Exploring the Archetype of an Arab Dictator’s Mind
What is the point of conducting an election, like the one run in Tunisia today, when the results are known in advance? And why Ben Ali, like all other Arab despots, cling to their position so shamelessly and ferociously, when the world knows exactly how ruthless and rogue their regimes are? I wondered: If I put myself in an Arab dictator’s shoes for a moment (as disgusting as the exercise may sound), like say, Ben Ali’s, what would I think?
In an exclusive interview, and a rare moment of openness, President Ben Ali accepted to answer my questions, and believe it or not, the man was sincere:
Question: Mr. President, why are you so adamant to stay in office?

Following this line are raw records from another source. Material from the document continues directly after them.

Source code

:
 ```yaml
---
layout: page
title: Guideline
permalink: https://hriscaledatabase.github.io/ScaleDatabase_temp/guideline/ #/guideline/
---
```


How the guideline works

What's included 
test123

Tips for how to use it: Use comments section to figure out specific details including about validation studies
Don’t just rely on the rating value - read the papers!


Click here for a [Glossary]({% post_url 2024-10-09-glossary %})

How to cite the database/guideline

Zine El Abidine Ben Ali (ZABA): I’ve been running this country for some time now. I conducted a successful and peaceful coup in 1987. A coup is always dangerous you know: it could have failed and I could have been hanged. This gives you the feeling that you own the office considering the risks you’ve taken to get into it in the first place. This is a pattern you’ll encounter throughout the Middle East. I mean, if you take Morocco for example, it is true that the king doesn’t reach leadership through a coup, but by mere virtue of birth, but the whole dynasty at one moment in time, had to overthrow another one, and has since instilled the culture of ownership of land and people throughout generations: the idea that a throne grabbed violently, must at least provide to its owner the right to have the privileges of reign and governance. I put my life at risk in order to get this job. And a job you put your life at risk for, must reward you with at least a long term mandate. And while you’re in your position, you’re not only thinking of keeping the position for the sake of keeping it, you sincerely want to build something good for your country. You want to make history. So you sincerely think you need to have total control in order to fulfill the ideas you’ve been planning, and projects you’ve been secretly contemplating for so long. And then you sincerely have to muzzle opponents who don’t know a damn about how sincere you are. The problem is, ideas and projects need money, and money brings accountability, and accountability means questioning everything, including my sincere actions and legitimacy, and this I cannot take, since, as I say, staying in power is paramount for people like me. When you’re in that state of mind, notions like democracy and separation of powers become dangerous. As a matter of course, they cannot be tolerated, although it is necessary to keep a façade-opposition which would provide a showcase for the regime’s Western constituency. We have developed techniques in order to get to that result that it would take hours to explain.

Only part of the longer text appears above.